Kathy Kirby (born Kathleen O'Rourke; 20 October 1938 – 19 May 2011) was an English singer, reportedly the highest-paid female singer of her generation. She is best known for her cover version of Doris Day's "Secret Love" and for representing the United Kingdom in the 1965 Eurovision Song Contest where she finished in second place. Her physical appearance often drew comparisons with Marilyn Monroe. Her popularity peaked in the 1960s, when she was one of the best-known and most-recognised personalities in British show business.

Early life[edit]

Kirby was born in Ilford, London,[2] the eldest of three children of Irish parents. Her mother Eileen brought them up alone after their father left early in their childhood.[3] Kirby grew up on Tomswood Hill, Barkingside, in Ilford, and attended the Ursuline Convent School in Ilford where she sang in the choir.[4]

Career[edit]

Kirby's vocal talent became apparent early in life, and she took singing lessons with a view to becoming an opera singer.[5] She became a professional singer after meeting bandleader Bert Ambrose at the Ilford Palais in 1956. She remained with Ambrose's band for three years and he remained her manager, mentor and lover until his death on stage in Leeds in 1971.[6]

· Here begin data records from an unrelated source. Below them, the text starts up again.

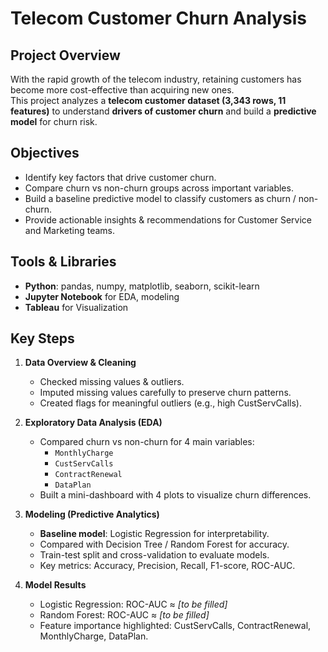 # Telecom Customer Churn Analysis

## Project Overview
With the rapid growth of the telecom industry, retaining customers has become more cost-effective than acquiring new ones.  
This project analyzes a **telecom customer dataset (3,343 rows, 11 features)** to understand **drivers of customer churn** and build a **predictive model** for churn risk.

## Objectives
- Identify key factors that drive customer churn.  
- Compare churn vs non-churn groups across important variables.  
- Build a baseline predictive model to classify customers as churn / non-churn.  
- Provide actionable insights & recommendations for Customer Service and Marketing teams.  

## Tools & Libraries
- **Python**: pandas, numpy, matplotlib, seaborn, scikit-learn  
- **Jupyter Notebook** for EDA, modeling
- **Tableau** for Visualization  

## Key Steps
1. **Data Overview & Cleaning**  
   - Checked missing values & outliers.  
   - Imputed missing values carefully to preserve churn patterns.  
   - Created flags for meaningful outliers (e.g., high CustServCalls).  

2. **Exploratory Data Analysis (EDA)**  
   - Compared churn vs non-churn for 4 main variables:  
     - `MonthlyCharge`  
     - `CustServCalls`  
     - `ContractRenewal`  
     - `DataPlan`  
   - Built a mini-dashboard with 4 plots to visualize churn differences.  

3. **Modeling (Predictive Analytics)**  
   - **Baseline model**: Logistic Regression for interpretability.  
   - Compared with Decision Tree / Random Forest for accuracy.  
   - Train-test split and cross-validation to evaluate models.  
   - Key metrics: Accuracy, Precision, Recall, F1-score, ROC-AUC.  

4. **Model Results**  
   - Logistic Regression: ROC-AUC ≈ *[to be filled]*  
   - Random Forest: ROC-AUC ≈ *[to be filled]*  
   - Feature importance highlighted: CustServCalls, ContractRenewal, MonthlyCharge, DataPlan.
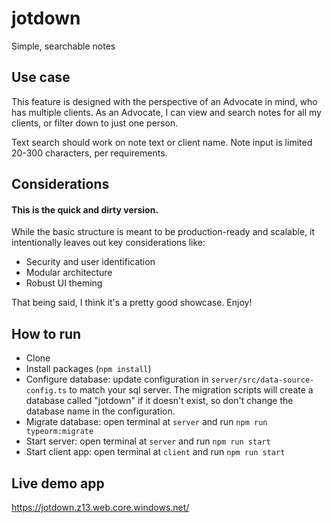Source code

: # jotdown

Simple, searchable notes

## Use case

This feature is designed with the perspective of an Advocate in mind, who has multiple clients. As an Advocate, I can view and search notes for all my clients, or filter down to just one person.

Text search should work on note text or client name. Note input is limited 20-300 characters, per requirements.

## Considerations

#### This is the quick and dirty version.

While the basic structure is meant to be production-ready and scalable, it intentionally leaves out key considerations like:

- Security and user identification
- Modular architecture
- Robust UI theming

That being said, I think it's a pretty good showcase. Enjoy!

## How to run

- Clone
- Install packages (`npm install`)
- Configure database: update configuration in `server/src/data-source-config.ts` to match your sql server. The migration scripts will create a database called "jotdown" if it doesn't exist, so don't change the database name in the configuration.
- Migrate database: open terminal at `server` and run `npm run typeorm:migrate`
- Start server: open terminal at `server` and run `npm run start`
- Start client app: open terminal at `client` and run `npm run start`

## Live demo app

https://jotdown.z13.web.core.windows.net/
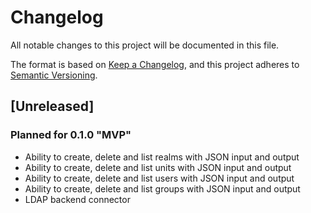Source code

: # Changelog

All notable changes to this project will be documented in this file.

The format is based on [Keep a Changelog](https://keepachangelog.com/en/1.0.0/),
and this project adheres to [Semantic Versioning](https://semver.org/spec/v2.0.0.html).

## [Unreleased]

### Planned for 0.1.0 "MVP"

- Ability to create, delete and list realms with JSON input and output
- Ability to create, delete and list units with JSON input and output
- Ability to create, delete and list users with JSON input and output
- Ability to create, delete and list groups with JSON input and output
- LDAP backend connector

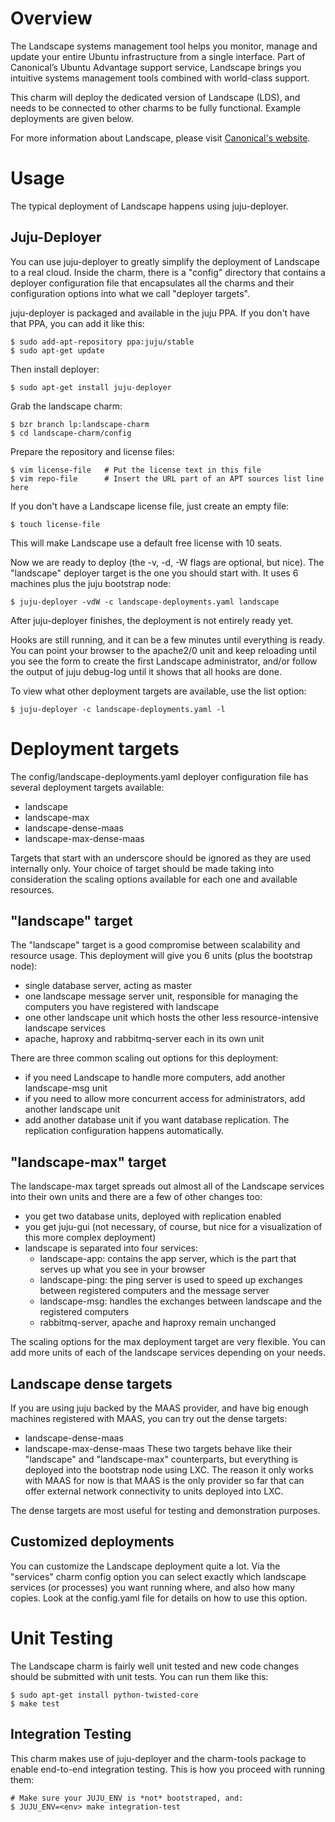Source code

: Overview
========

The Landscape systems management tool helps you monitor, manage and update your
entire Ubuntu infrastructure from a single interface. Part of Canonical’s
Ubuntu Advantage support service, Landscape brings you intuitive systems
management tools combined with world-class support.

This charm will deploy the dedicated version of Landscape (LDS), and needs to be
connected to other charms to be fully functional.  Example deployments are given
below.

For more information about Landscape, please visit
[Canonical's website](http://canonical.com/landscape).

Usage
=====

The typical deployment of Landscape happens using juju-deployer.

Juju-Deployer
-------------

You can use juju-deployer to greatly simplify the deployment of Landscape to a
real cloud.  Inside the charm, there is a "config" directory that contains a
deployer configuration file that encapsulates all the charms and their
configuration options into what we call "deployer targets".

juju-deployer is packaged and available in the juju PPA. If you don't have that
PPA, you can add it like this:

    $ sudo add-apt-repository ppa:juju/stable
    $ sudo apt-get update

Then install deployer:

    $ sudo apt-get install juju-deployer

Grab the landscape charm:

    $ bzr branch lp:landscape-charm
    $ cd landscape-charm/config

Prepare the repository and license files:

    $ vim license-file   # Put the license text in this file
    $ vim repo-file      # Insert the URL part of an APT sources list line here

If you don't have a Landscape license file, just create an empty file:

    $ touch license-file

This will make Landscape use a default free license with 10 seats.

Now we are ready to deploy (the -v, -d, -W flags are optional, but nice). The
"landscape" deployer target is the one you should start with. It uses 6
machines plus the juju bootstrap node:

    $ juju-deployer -vdW -c landscape-deployments.yaml landscape

After juju-deployer finishes, the deployment is not entirely ready yet.

Hooks are still running, and it can be a few minutes until everything is ready.
You can point your browser to the apache2/0 unit and keep reloading until you
see the form to create the first Landscape administrator, and/or follow the
output of juju debug-log until it shows that all hooks are done.

To view what other deployment targets are available, use the list option:

    $ juju-deployer -c landscape-deployments.yaml -l


Deployment targets
==================

The config/landscape-deployments.yaml deployer configuration file has several
deployment targets available:

  * landscape
  * landscape-max
  * landscape-dense-maas
  * landscape-max-dense-maas

Targets that start with an underscore should be ignored as they are used
internally only. Your choice of target should be made taking into consideration
the scaling options available for each one and available resources.

"landscape" target
------------------
The "landscape" target is a good compromise between scalability and resource
usage. This deployment will give you 6 units (plus the bootstrap node):
  * single database server, acting as master
  * one landscape message server unit, responsible for managing the computers
    you have registered with landscape
  * one other landscape unit which hosts the other less resource-intensive
    landscape services
  * apache, haproxy and rabbitmq-server each in its own unit

There are three common scaling out options for this deployment:
 * if you need Landscape to handle more computers, add another landscape-msg
   unit
 * if you need to allow more concurrent access for administrators, add another
   landscape unit
 * add another database unit if you want database replication. The replication
   configuration happens automatically.

"landscape-max" target
----------------------
The landscape-max target spreads out almost all of the Landscape services into
their own units and there are a few of other changes too:
  * you get two database units, deployed with replication enabled
  * you get juju-gui (not necessary, of course, but nice for a visualization
    of this more complex deployment)
  * landscape is separated into four services:
    * landscape-app: contains the app server, which is the part that serves
      up what you see in your browser
    * landscape-ping: the ping server is used to speed up exchanges between
      registered computers and the message server
    * landscape-msg: handles the exchanges between landscape and the
      registered computers
    * rabbitmq-server, apache and haproxy remain unchanged

The scaling options for the max deployment target are very flexible. You can
add more units of each of the landscape services depending on your needs.

Landscape dense targets
-----------------------
If you are using juju backed by the MAAS provider, and have big enough
machines registered with MAAS, you can try out the dense targets:
  * landscape-dense-maas
  * landscape-max-dense-maas
These two targets behave like their "landscape" and "landscape-max"
counterparts, but everything is deployed into the bootstrap node using LXC.
The reason it only works with MAAS for now is that MAAS is the only provider so
far that can offer external network connectivity to units deployed into LXC.

The dense targets are most useful for testing and demonstration purposes.

Customized deployments
-----------------------
You can customize the Landscape deployment quite a lot. Via the "services"
charm config option you can select exactly which landscape services (or
processes) you want running where, and also how many copies. Look at the
config.yaml file for details on how to use this option.

Unit Testing
============

The Landscape charm is fairly well unit tested and new code changes
should be submitted with unit tests.  You can run them like this:

    $ sudo apt-get install python-twisted-core
    $ make test

Integration Testing
-------------------

This charm makes use of juju-deployer and the charm-tools package to enable
end-to-end integration testing.  This is how you proceed with running
them:

    # Make sure your JUJU_ENV is *not* bootstraped, and:
    $ JUJU_ENV=<env> make integration-test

During the summer of 1957 Kirby performed at the Florida Park Restaurant in Madrid, and after returning to the UK not only performed with Ambrose's orchestra, but also with Nat Allen and his band.[7] In 1959 Kirby joined vocalists Tony Mansell and Rikki Henderson in the Denny Boyce Band, and appeared regularly at the Lyceum Ballroom in London.[7] In the summer of 1959 she made her solo cabaret debut at the Astor Club, and was subsequently signed to Pye Records in 1960 where she released two singles, "Love Can Be" and "Now You're Crying", which sold few copies but helped her get a six-month contract at Mayfair's Blue Angel nightclub.[7] She adopted a "blonde bombshell" look and was compared to Marilyn Monroe.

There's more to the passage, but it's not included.